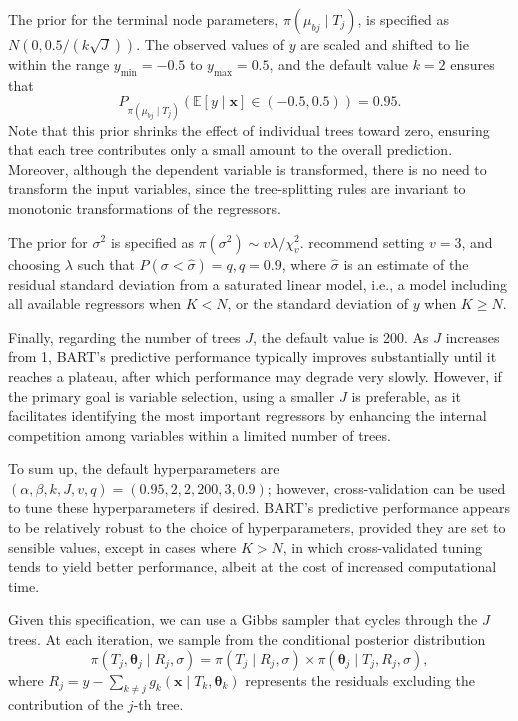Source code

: The prior for the terminal node parameters, \( \pi(\mu_{bj} \mid T_j) \), is specified as \( N(0, 0.5 / (k \sqrt{J})) \). The observed values of \( y \) are scaled and shifted to lie within the range \( y_{\text{min}} = -0.5 \) to \( y_{\text{max}} = 0.5 \), and the default value \( k = 2 \) ensures that  
\[
P_{\pi(\mu_{bj} \mid T_j)}\left(\mathbb{E}[y \mid \mathbf{x}] \in (-0.5, 0.5)\right) = 0.95.
\]
Note that this prior shrinks the effect of individual trees toward zero, ensuring that each tree contributes only a small amount to the overall prediction. Moreover, although the dependent variable is transformed, there is no need to transform the input variables, since the tree-splitting rules are invariant to monotonic transformations of the regressors.

The prior for \( \sigma^2 \) is specified as \( \pi(\sigma^2) \sim v\lambda / \chi^2_v \). \cite{chipman2010bart} recommend setting \( v = 3 \), and choosing \( \lambda \) such that \( P(\sigma < \hat{\sigma}) = q, q = 0.9 \), where \( \hat{\sigma} \) is an estimate of the residual standard deviation from a saturated linear model, i.e., a model including all available regressors when \( K < N \), or the standard deviation of \( y \) when \( K \geq N \). 

Finally, regarding the number of trees \( J \), the default value is 200. As \( J \) increases from 1, BART’s predictive performance typically improves substantially until it reaches a plateau, after which performance may degrade very slowly. However, if the primary goal is variable selection, using a smaller \( J \) is preferable, as it facilitates identifying the most important regressors by enhancing the internal competition among variables within a limited number of trees.

To sum up, the default hyperparameters are \( (\alpha, \beta, k, J, v, q) = (0.95, 2, 2, 200, 3, 0.9) \); however, cross-validation can be used to tune these hyperparameters if desired. BART's predictive performance appears to be relatively robust to the choice of hyperparameters, provided they are set to sensible values, except in cases where \( K > N \), in which cross-validated tuning tends to yield better performance, albeit at the cost of increased computational time.

Given this specification, we can use a Gibbs sampler that cycles through the \( J \) trees. At each iteration, we sample from the conditional posterior distribution
\[
\pi(T_j, \boldsymbol{\theta}_j \mid R_j, \sigma) = \pi(T_j \mid R_j, \sigma) \times \pi(\boldsymbol{\theta}_j \mid T_j, R_j, \sigma),
\]
where \( R_j = y - \sum_{k \neq j} g_k(\mathbf{x} \mid T_k, \boldsymbol{\theta}_k) \) represents the residuals excluding the contribution of the \( j \)-th tree.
----
EXERCISE DETAILS - Show every line of the listing in which the string "variables" can be found.

OUTPUT BELOW -
Note that this prior shrinks the effect of individual trees toward zero, ensuring that each tree contributes only a small amount to the overall prediction. Moreover, although the dependent variable is transformed, there is no need to transform the input variables, since the tree-splitting rules are invariant to monotonic transformations of the regressors.
Finally, regarding the number of trees \( J \), the default value is 200. As \( J \) increases from 1, BART’s predictive performance typically improves substantially until it reaches a plateau, after which performance may degrade very slowly. However, if the primary goal is variable selection, using a smaller \( J \) is preferable, as it facilitates identifying the most important regressors by enhancing the internal competition among variables within a limited number of trees.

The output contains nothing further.